▶ **WHAT YOU WILL DO**
Please restate word for word the lines from the top of the entries through the line that contains "## To solve", and do not include any pictures.

Extracted data entries
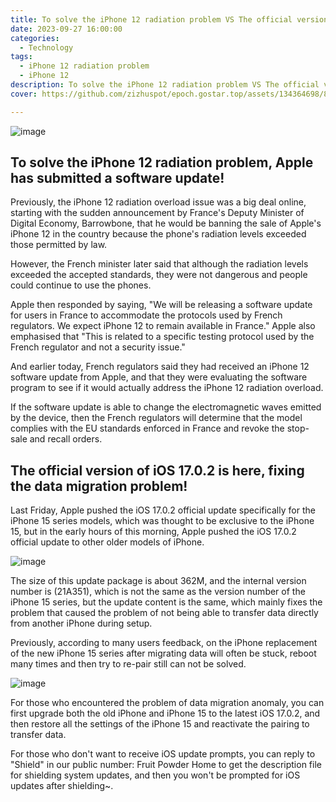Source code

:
 ```yaml
---
title: To solve the iPhone 12 radiation problem VS The official version of iOS 17.0.2 is here
date: 2023-09-27 16:00:00
categories:
  - Technology
tags:
  - iPhone 12 radiation problem
  - iPhone 12
description: To solve the iPhone 12 radiation problem VS The official version of iOS 17.0.2 is here
cover: https://github.com/zizhuspot/epoch.gostar.top/assets/134364698/8791bfa6-0dce-410a-b2c7-6120d8626e9d

---
```

![image](https://github.com/zizhuspot/epoch.gostar.top/assets/134364698/54934dbf-c569-4ef3-9338-99a32f48a0b2)

## To solve the iPhone 12 radiation problem, Apple has submitted a software update!

Previously, the iPhone 12 radiation overload issue was a big deal online, starting with the sudden announcement by France's Deputy Minister of Digital Economy, Barrowbone, that he would be banning the sale of Apple's iPhone 12 in the country because the phone's radiation levels exceeded those permitted by law.

However, the French minister later said that although the radiation levels exceeded the accepted standards, they were not dangerous and people could continue to use the phones.

Apple then responded by saying, "We will be releasing a software update for users in France to accommodate the protocols used by French regulators. We expect iPhone 12 to remain available in France." Apple also emphasised that "This is related to a specific testing protocol used by the French regulator and not a security issue."

And earlier today, French regulators said they had received an iPhone 12 software update from Apple, and that they were evaluating the software program to see if it would actually address the iPhone 12 radiation overload.

If the software update is able to change the electromagnetic waves emitted by the device, then the French regulators will determine that the model complies with the EU standards enforced in France and revoke the stop-sale and recall orders.

## The official version of iOS 17.0.2 is here, fixing the data migration problem!

Last Friday, Apple pushed the iOS 17.0.2 official update specifically for the iPhone 15 series models, which was thought to be exclusive to the iPhone 15, but in the early hours of this morning, Apple pushed the iOS 17.0.2 official update to other older models of iPhone.

![image](https://github.com/zizhuspot/epoch.gostar.top/assets/134364698/aa02f590-8a53-4f7f-b7e4-23c8355267d8)

The size of this update package is about 362M, and the internal version number is (21A351), which is not the same as the version number of the iPhone 15 series, but the update content is the same, which mainly fixes the problem that caused the problem of not being able to transfer data directly from another iPhone during setup.

Previously, according to many users feedback, on the iPhone replacement of the new iPhone 15 series after migrating data will often be stuck, reboot many times and then try to re-pair still can not be solved.

![image](https://github.com/zizhuspot/epoch.gostar.top/assets/134364698/7bb13186-55d2-4af8-9e9b-f3bd68bd17c2)

For those who encountered the problem of data migration anomaly, you can first upgrade both the old iPhone and iPhone 15 to the latest iOS 17.0.2, and then restore all the settings of the iPhone 15 and reactivate the pairing to transfer data.

For those who don't want to receive iOS update prompts, you can reply to "Shield" in our public number: Fruit Powder Home to get the description file for shielding system updates, and then you won't be prompted for iOS updates after shielding~.

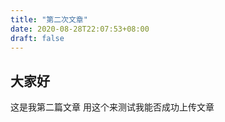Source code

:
 ```yaml
---
title: "第二次文章"
date: 2020-08-28T22:07:53+08:00
draft: false
---
```


## 大家好

这是我第二篇文章
用这个来测试我能否成功上传文章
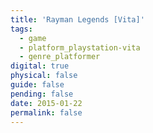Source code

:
 ```yaml
---
title: 'Rayman Legends [Vita]'
tags:
  - game
  - platform_playstation-vita
  - genre_platformer
digital: true
physical: false
guide: false
pending: false
date: 2015-01-22
permalink: false
---
```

▶ **OUTPUT BELOW**
Source code

:
 ```yaml
---
title: To solve the iPhone 12 radiation problem VS The official version of iOS 17.0.2 is here
date: 2023-09-27 16:00:00
categories:
  - Technology
tags:
  - iPhone 12 radiation problem
  - iPhone 12
description: To solve the iPhone 12 radiation problem VS The official version of iOS 17.0.2 is here
cover: https://github.com/zizhuspot/epoch.gostar.top/assets/134364698/8791bfa6-0dce-410a-b2c7-6120d8626e9d

---
```

![image](https://github.com/zizhuspot/epoch.gostar.top/assets/134364698/54934dbf-c569-4ef3-9338-99a32f48a0b2)

## To solve the iPhone 12 radiation problem, Apple has submitted a software update!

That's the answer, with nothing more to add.